Faut-il conclure pour cela que la Révolution n’est qu'un vaste chaos où le
vrai et le faux, le bien et le mal sont étroitement confondus dans une nuit
impénétrable ? Faut-il ne voir en elle qu’un mouvement sans but et sans
projet, un entassement de contradictions ? a-t-elle voulu, en un mot, se
démentir elle-même ? Non, car à ce compte, il n'est pas une seule des
traditions de l’humanité qui puisse rester debout. Elle ne se renie pas, elle
proclame sa loi martiale à la face des quatorze armées de l’invasion. Elle se
donne à ses fanatiques. Elle ne se fie plus qu’aux inexorables, à ceux qui ne
peuvent plus pactiser qu’avec la mort. Elle n’est plus une cité, elle est un
camp, et elle s’impose les dures lois de la guerre. Il ne faut pas confondre
ses principes avec les instruments bons ou mauvais qu’elle employa. Ainsi
s’explique la courte domination des Montagnards dans l’histoire de la
Révolution. Ils n’y sont pas une idée, ils y sont un moyen ; ce qui ne veut
point dire qu’ils n’aient pas d’idéal qui leur soit propre, mais seulement
que cet idéal n’a dû un moment de triomphe qu’à des circonstances
exceptionnelles, et qu’il n’y joue que le rôle d’un expédient. Ils sont
l’épée qu’elle saisit pour frapper ses ennemis ou pour se frapper elle-même
si le sort la trahit. Au reste, ils avaient pleinement conscience eux-mêmes
qu’ils étaient des êtres d’exception, faits pour tenir un instant dans leurs
mains violentes le gouvernement du désespoir et pour disparaître aussitôt
leur tâche achevée, avec les convulsions qui les avaient suscités. Ils l’ont
dit et répété sous toutes les formes, le système terrible dont ils furent les
ministres n’a jamais été conçu qu’en vue d’une heure de crise ; et ils le
croyaient de bonne foi, même en le reproduisant à leur insu, dans ces plans
qu’ils nous ont presque tous laissés pour protester contre la pensée d’y
avoir vu un régime normal, et à la fois comme un appel à la postérité, et
comme le programme des institutions qu’ils se proposaient de réaliser en des
temps plus paisibles. C’est
ce programme resté à l’état de projet qu’on peut seul considérer comme la
véritable expression de leurs doctrines, et c’est là seulement qu’on a le
droit de les chercher. Il s’écarte sans doute en quelques points de celui
qu’ils appliquèrent pendant leur dictature ; mais il confirme malheureusement
une vérité que l’histoire de tous les temps démontre avec éclat, c’est que
les hommes ne sont guère faits que pour un seul rôle et une seule pensée.

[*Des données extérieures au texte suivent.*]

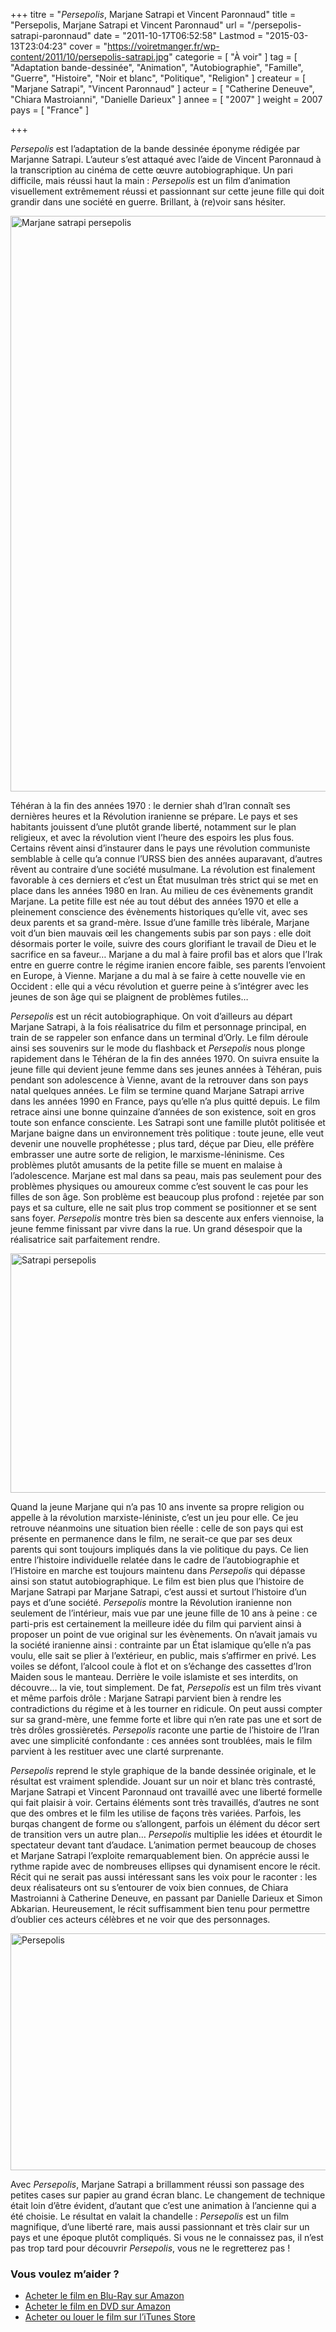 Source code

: +++
titre = "<em>Persepolis</em>, Marjane Satrapi et Vincent Paronnaud"
title = "Persepolis, Marjane Satrapi et Vincent Paronnaud"
url = "/persepolis-satrapi-paronnaud"
date = "2011-10-17T06:52:58"
Lastmod = "2015-03-13T23:04:23"
cover = "https://voiretmanger.fr/wp-content/2011/10/persepolis-satrapi.jpg"
categorie = [ "À voir" ]
tag = [ "Adaptation bande-dessinée", "Animation", "Autobiographie", "Famille", "Guerre", "Histoire", "Noir et blanc", "Politique", "Religion" ]
createur = [ "Marjane Satrapi", "Vincent Paronnaud" ]
acteur = [ "Catherine Deneuve", "Chiara Mastroianni", "Danielle Darieux" ]
annee = [ "2007" ]
weight = 2007
pays = [ "France" ]

+++

<p><em>Persepolis</em> est l&rsquo;adaptation de la bande dessinée éponyme rédigée par Marjanne Satrapi. L&rsquo;auteur s&rsquo;est attaqué avec l&rsquo;aide de Vincent Paronnaud à la transcription au cinéma de cette œuvre autobiographique. Un pari difficile, mais réussi haut la main&nbsp;: <em>Persepolis</em> est un film d&rsquo;animation visuellement extrêmement réussi et passionnant sur cette jeune fille qui doit grandir dans une société en guerre. Brillant, à (re)voir sans hésiter.</p>
<a href="http://www.allocine.fr/film/fichefilm_gen_cfilm=110204.html"><img class="aligncenter" style="border-style: initial; border-color: initial; border-width: 0px;" src="https://voiretmanger.fr/wp-content/2011/10/marjane-satrapi-persepolis.jpg" alt="Marjane satrapi persepolis" width="690" height="921" border="0" /></a>
<p>Téhéran à la fin des années 1970&nbsp;: le dernier shah d&rsquo;Iran connaît ses dernières heures et la Révolution iranienne se prépare. Le pays et ses habitants jouissent d&rsquo;une plutôt grande liberté, notamment sur le plan religieux, et avec la révolution vient l&rsquo;heure des espoirs les plus fous. Certains rêvent ainsi d&rsquo;instaurer dans le pays une révolution communiste semblable à celle qu&rsquo;a connue l&rsquo;URSS bien des années auparavant, d&rsquo;autres rêvent au contraire d&rsquo;une société musulmane. La révolution est finalement favorable à ces derniers et c&rsquo;est un État musulman très strict qui se met en place dans les années 1980 en Iran. Au milieu de ces évènements grandit Marjane. La petite fille est née au tout début des années 1970 et elle a pleinement conscience des évènements historiques qu&rsquo;elle vit, avec ses deux parents et sa grand-mère. Issue d&rsquo;une famille très libérale, Marjane voit d&rsquo;un bien mauvais œil les changements subis par son pays&nbsp;: elle doit désormais porter le voile, suivre des cours glorifiant le travail de Dieu et le sacrifice en sa faveur… Marjane a du mal à faire profil bas et alors que l&rsquo;Irak entre en guerre contre le régime iranien encore faible, ses parents l&rsquo;envoient en Europe, à Vienne. Marjane a du mal à se faire à cette nouvelle vie en Occident&nbsp;: elle qui a vécu révolution et guerre peine à s&rsquo;intégrer avec les jeunes de son âge qui se plaignent de problèmes futiles…</p>
<p><em>Persepolis</em> est un récit autobiographique. On voit d&rsquo;ailleurs au départ Marjane Satrapi, à la fois réalisatrice du film et personnage principal, en train de se rappeler son enfance dans un terminal d&rsquo;Orly. Le film déroule ainsi ses souvenirs sur le mode du flashback et <em>Persepolis</em> nous plonge rapidement dans le Téhéran de la fin des années 1970. On suivra ensuite la jeune fille qui devient jeune femme dans ses jeunes années à Téhéran, puis pendant son adolescence à Vienne, avant de la retrouver dans son pays natal quelques années. Le film se termine quand Marjane Satrapi arrive dans les années 1990 en France, pays qu&rsquo;elle n&rsquo;a plus quitté depuis. Le film retrace ainsi une bonne quinzaine d&rsquo;années de son existence, soit en gros toute son enfance consciente. Les Satrapi sont une famille plutôt politisée et Marjane baigne dans un environnement très politique : toute jeune, elle veut devenir une nouvelle prophétesse&nbsp;; plus tard, déçue par Dieu, elle préfère embrasser une autre sorte de religion, le marxisme-léninisme. Ces problèmes plutôt amusants de la petite fille se muent en malaise à l&rsquo;adolescence. Marjane est mal dans sa peau, mais pas seulement pour des problèmes physiques ou amoureux comme c&rsquo;est souvent le cas pour les filles de son âge. Son problème est beaucoup plus profond&nbsp;: rejetée par son pays et sa culture, elle ne sait plus trop comment se positionner et se sent sans foyer. <em>Persepolis</em> montre très bien sa descente aux enfers viennoise, la jeune femme finissant par vivre dans la rue. Un grand désespoir que la réalisatrice sait parfaitement rendre.</p>
<img class="aligncenter" style="border-style: initial; border-color: initial; border-width: 0px;" src="https://voiretmanger.fr/wp-content/2011/10/satrapi-persepolis.jpg" alt="Satrapi persepolis" width="690" height="383" border="0" />
<p>Quand la jeune Marjane qui n&rsquo;a pas 10 ans invente sa propre religion ou appelle à la révolution marxiste-léniniste, c&rsquo;est un jeu pour elle. Ce jeu retrouve néanmoins une situation bien réelle&nbsp;: celle de son pays qui est présente en permanence dans le film, ne serait-ce que par ses deux parents qui sont toujours impliqués dans la vie politique du pays. Ce lien entre l&rsquo;histoire individuelle relatée dans le cadre de l&rsquo;autobiographie et l&rsquo;Histoire en marche est toujours maintenu dans <em>Persepolis</em> qui dépasse ainsi son statut autobiographique. Le film est bien plus que l&rsquo;histoire de Marjane Satrapi par Marjane Satrapi, c&rsquo;est aussi et surtout l&rsquo;histoire d&rsquo;un pays et d&rsquo;une société. <em>Persepolis</em> montre la Révolution iranienne non seulement de l&rsquo;intérieur, mais vue par une jeune fille de 10 ans à peine&nbsp;: ce parti-pris est certainement la meilleure idée du film qui parvient ainsi à proposer un point de vue original sur les évènements. On n&rsquo;avait jamais vu la société iranienne ainsi&nbsp;: contrainte par un État islamique qu&rsquo;elle n&rsquo;a pas voulu, elle sait se plier à l&rsquo;extérieur, en public, mais s&rsquo;affirmer en privé. Les voiles se défont, l&rsquo;alcool coule à flot et on s&rsquo;échange des cassettes d&rsquo;Iron Maiden sous le manteau. Derrière le voile islamiste et ses interdits, on découvre… la vie, tout simplement. De fat, <em>Persepolis</em> est un film très vivant et même parfois drôle : Marjane Satrapi parvient bien à rendre les contradictions du régime et à les tourner en ridicule. On peut aussi compter sur sa grand-mère, une femme forte et libre qui n&rsquo;en rate pas une et sort de très drôles grossièretés. <em>Persepolis</em> raconte une partie de l&rsquo;histoire de l&rsquo;Iran avec une simplicité confondante : ces années sont troublées, mais le film parvient à les restituer avec une clarté surprenante.</p>
<p><em>Persepolis</em> reprend le style graphique de la bande dessinée originale, et le résultat est vraiment splendide. Jouant sur un noir et blanc très contrasté, Marjane Satrapi et Vincent Paronnaud ont travaillé avec une liberté formelle qui fait plaisir à voir. Certains éléments sont très travaillés, d&rsquo;autres ne sont que des ombres et le film les utilise de façons très variées. Parfois, les burqas changent de forme ou s&rsquo;allongent, parfois un élément du décor sert de transition vers un autre plan… <em>Persepolis</em> multiplie les idées et étourdit le spectateur devant tant d&rsquo;audace. L&rsquo;animation permet beaucoup de choses et Marjane Satrapi l&rsquo;exploite remarquablement bien. On apprécie aussi le rythme rapide avec de nombreuses ellipses qui dynamisent encore le récit. Récit qui ne serait pas aussi intéressant sans les voix pour le raconter : les deux réalisateurs ont su s&rsquo;entourer de voix bien connues, de Chiara Mastroianni à Catherine Deneuve, en passant par Danielle Darieux et Simon Abkarian. Heureusement, le récit suffisamment bien tenu pour permettre d&rsquo;oublier ces acteurs célèbres et ne voir que des personnages.</p>
<img class="aligncenter" style="border-style: initial; border-color: initial; border-width: 0px;" src="https://voiretmanger.fr/wp-content/2011/10/persepolis.jpg" alt="Persepolis" width="690" height="379" border="0" />
<p>Avec <em>Persepolis</em>, Marjane Satrapi a brillamment réussi son passage des petites cases sur papier au grand écran blanc. Le changement de technique était loin d&rsquo;être évident, d&rsquo;autant que c&rsquo;est une animation à l&rsquo;ancienne qui a été choisie. Le résultat en valait la chandelle : <em>Persepolis</em> est un film magnifique, d&rsquo;une liberté rare, mais aussi passionnant et très clair sur un pays et une époque plutôt compliqués. Si vous ne le connaissez pas, il n&rsquo;est pas trop tard pour découvrir <em>Persepolis</em>, vous ne le regretterez pas&nbsp;!</p>
<div class="amazon">
<h3>Vous voulez m&rsquo;aider ?</h3>
<ul>
<li><a href="http://www.amazon.fr/gp/product/B001CRVY1Y/ref=as_li_ss_tl?ie=UTF8&#038;tag=leblogdenic07-21&#038;linkCode=as2&#038;camp=1642&#038;creative=19458&#038;creativeASIN=B001CRVY1Y">Acheter le film en Blu-Ray sur Amazon</a></li>
<li><a href="http://www.amazon.fr/gp/product/B000X5FSPE/ref=as_li_ss_tl?ie=UTF8&#038;tag=leblogdenic07-21&#038;linkCode=as2&#038;camp=1642&#038;creative=19458&#038;creativeASIN=B000X5FSPE">Acheter le film en DVD sur Amazon</a></li>
<li><a href="https://itunes.apple.com/fr/movie/persepolis/id472354347">Acheter ou louer le film sur l&rsquo;iTunes Store</a></li>
</ul>
</div>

Aussi les révolutions usent-elles d’ordinaire autant de générations qu’elles
ont de phases différentes. Et cela paraît surtout vrai de ceux qui ont
disposé du pouvoir absolu. On dirait que la pratique de l’arbitraire les a
frappés d’une incurable incapacité pour tout ce qui sort de sa routine
homicide. Leur esprit reste à jamais emprisonné dans ses conceptions étroites
et inflexibles. L’intelligence de la liberté est comme un sens d’une
délicatesse infinie, qu’on perd aussitôt qu’on cesse d’en faire usage, et
qu’on ne retrouve plus une fois qu’on l’a perdu. Sauf Danton, Camille
Desmoulins et leurs amis, les hommes de la Montagne n’ont jamais rouvert les
yeux à la lumière des idées libres. Leurs pensées sont comme leurs actes,
marquées de la triste empreinte de la fatalité qu’ils ont invoquée pour leur
justification. On voit qu'ils imaginent des rêves pour se distraire de la
réalité de leur tyrannie, mais ils ont beau faire, ce sont les rêves du
despotisme. Leurs
idées si absolues ont donc au fond la même explication, ou, si l’on veut, la
même excuse que leur conduite. Aussi lorsque de nos jours, au milieu de
circonstances si différentes, on a tenté, par le plus insensé des
anachronismes, de ressusciter la double tradition de leur système et de leur
gouvernement, sans y être contraint par aucune des effroyables nécessités qui
les expliquent, n’a-t-on réussi qu’à soulever un cri d’horreur ou une risée
universelle. La
Constitution de 93, que la Montagne improvisa en huit jours, après sa
victoire sur les Girondins, ne peut être considérée que comme une
satisfaction vaine et mensongère donnée à l'impatience publique, avide de
voir s’établir un ordre légal, quel qu’il fût. C’est un compromis à l’aide
duquel les diverses fractions qui la composaient masquèrent leurs secrètes
dissidences et en ajournèrent l’explosion. Elle ne contentait personne. Sauf
Danton, qui n’en parlait jamais qu’avec mépris, et qui pourtant y avait par
son influence maintenu une ombre de modération, la plupart des Montagnards la
trouvaient trop timide et allaient bien plus avant dans les voies de la
démocratie absolue. Mais comme on savait d’avance que l’application en serait
indéfiniment suspendue, on s’abstint, d’un commun accord, de tout débat
sérieux, et elle passa sans opposition. On y fit entrer pêle-mêle les
contradictions les plus grossières, afin de donner des gages à tous les
partis, et chacun y fit sans peine abnégation de ses prétentions personnelles
en ce qu’elles avaient d’extrême et de singulier. Elle
est restée pour ce motif une expression assez fidèle, quoique très atténuée
de l’opinion de ce parti, envisagé dans son ensemble et à ce moment fugitif
de son existence où il eut un ensemble, je veux dire une certaine unité. Mais
ce serait une moyenne très trompeuse, si on l’appliquait aux idées qui
jusqu’au 9 thermidor furent à la veille de triompher. En
brisant la Gironde, la multitude avait emporté la dernière digue qui
s’opposait à ses envahissements. On ne pouvait guère s’attendre à ce que ses
nouveaux favoris pussent lui rien refuser. Mais quels droits nouveaux lui
accorder ? En fait d’affranchissement, les Girondins étaient allés aux plus
extrêmes limites. Il semblait si impossible d’innover sur ce point, que
Vergniaud n’avait pas craint de répéter, en forme de défi, les paroles de
Barnave : « Il n’y a plus qu’une révolution possible, celle des propriétés. »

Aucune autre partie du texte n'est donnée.